Connecting With Resources
The school nurses in San Jose Unified School District did more than just improve health outcomes for individual children and certain populations within the school. They were able to rally medical care and equipment for the district’s low-income families. In addition to free glasses and asthma education, the nurses also collaborated with community organizations to bring dental services, vaccinations and community health fairs to students throughout the district.
“They’ve redefined what a school nurse does. People say, ‘It’s so nice you get to work with kids.’ But school nurses are case managers in a population with really complex medical and social issues. So many of our underserved kids have chronic health problems and academic issues, and a school nurse is trained to navigate both,” Landau said.

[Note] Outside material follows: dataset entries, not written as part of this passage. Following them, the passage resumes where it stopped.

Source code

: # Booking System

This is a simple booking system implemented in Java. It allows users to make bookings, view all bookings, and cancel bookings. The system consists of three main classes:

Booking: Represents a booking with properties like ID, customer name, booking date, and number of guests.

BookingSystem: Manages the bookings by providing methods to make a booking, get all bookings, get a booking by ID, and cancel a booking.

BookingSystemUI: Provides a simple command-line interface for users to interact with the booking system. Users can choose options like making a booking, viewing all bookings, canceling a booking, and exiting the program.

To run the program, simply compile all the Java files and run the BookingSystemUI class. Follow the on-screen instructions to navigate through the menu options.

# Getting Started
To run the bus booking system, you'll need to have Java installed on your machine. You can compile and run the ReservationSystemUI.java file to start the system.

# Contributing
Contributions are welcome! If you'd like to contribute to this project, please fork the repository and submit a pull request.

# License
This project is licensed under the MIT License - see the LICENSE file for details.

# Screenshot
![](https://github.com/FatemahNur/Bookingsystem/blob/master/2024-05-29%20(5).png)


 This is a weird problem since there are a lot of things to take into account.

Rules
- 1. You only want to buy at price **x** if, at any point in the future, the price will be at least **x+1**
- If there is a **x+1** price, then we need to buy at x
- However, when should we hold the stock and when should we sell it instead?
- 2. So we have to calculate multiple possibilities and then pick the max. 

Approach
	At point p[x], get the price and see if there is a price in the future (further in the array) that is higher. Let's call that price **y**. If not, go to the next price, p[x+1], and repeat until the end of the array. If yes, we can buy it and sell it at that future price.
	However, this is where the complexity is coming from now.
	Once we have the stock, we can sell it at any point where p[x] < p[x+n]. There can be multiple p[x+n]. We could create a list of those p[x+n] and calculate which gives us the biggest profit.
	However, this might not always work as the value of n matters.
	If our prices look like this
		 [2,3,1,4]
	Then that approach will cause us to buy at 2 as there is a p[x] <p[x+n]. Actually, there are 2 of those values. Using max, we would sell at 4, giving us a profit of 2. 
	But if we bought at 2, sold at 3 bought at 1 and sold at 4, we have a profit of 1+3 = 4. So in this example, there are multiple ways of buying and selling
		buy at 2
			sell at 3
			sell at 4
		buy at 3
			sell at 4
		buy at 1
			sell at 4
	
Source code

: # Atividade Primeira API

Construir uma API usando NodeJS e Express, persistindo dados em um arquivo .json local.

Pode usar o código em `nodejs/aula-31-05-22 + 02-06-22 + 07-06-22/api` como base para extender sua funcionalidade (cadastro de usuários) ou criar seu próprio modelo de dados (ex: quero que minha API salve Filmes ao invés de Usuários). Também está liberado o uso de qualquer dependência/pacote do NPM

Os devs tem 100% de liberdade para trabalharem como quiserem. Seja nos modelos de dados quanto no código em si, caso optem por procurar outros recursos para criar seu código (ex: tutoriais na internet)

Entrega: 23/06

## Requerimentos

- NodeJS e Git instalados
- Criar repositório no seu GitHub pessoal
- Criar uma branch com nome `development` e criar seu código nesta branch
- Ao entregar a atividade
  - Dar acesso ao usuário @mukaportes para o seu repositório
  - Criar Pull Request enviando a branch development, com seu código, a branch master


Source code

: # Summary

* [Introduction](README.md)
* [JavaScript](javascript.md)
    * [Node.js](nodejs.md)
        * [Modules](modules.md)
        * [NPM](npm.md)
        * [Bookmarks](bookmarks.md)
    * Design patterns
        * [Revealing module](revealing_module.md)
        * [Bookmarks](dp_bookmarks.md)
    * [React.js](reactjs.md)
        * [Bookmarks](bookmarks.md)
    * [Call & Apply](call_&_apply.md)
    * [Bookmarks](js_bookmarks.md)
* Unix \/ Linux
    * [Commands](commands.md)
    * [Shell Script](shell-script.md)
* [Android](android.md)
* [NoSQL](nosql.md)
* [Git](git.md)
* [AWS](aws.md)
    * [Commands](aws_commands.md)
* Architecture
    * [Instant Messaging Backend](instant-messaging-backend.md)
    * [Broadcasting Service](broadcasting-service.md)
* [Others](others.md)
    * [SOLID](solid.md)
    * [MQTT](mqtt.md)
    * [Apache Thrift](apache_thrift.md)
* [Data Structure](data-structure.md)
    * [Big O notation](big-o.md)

The district has been able to shift funding from less needy schools to keep the full-time school nurses for an additional year after the grant ends in 2012. Landau’s goal is to find additional funding not only to keep the current school nurse capacity, but also to expand so that a full-time school nurse is stationed at each of the district’s 19 Title 1 eligible schools. Scattering a team of nurses among several schools is not going to have the same impact on health outcomes and school performance, she said.
“They strengthen the district’s ability to utilize community resources,” Landau added. “They sift through the needs of the population and decide what’s a priority and what’s a good fit so we can provide wrap-around services for our students. We can’t do that, if they aren’t here full-time as part of the community.”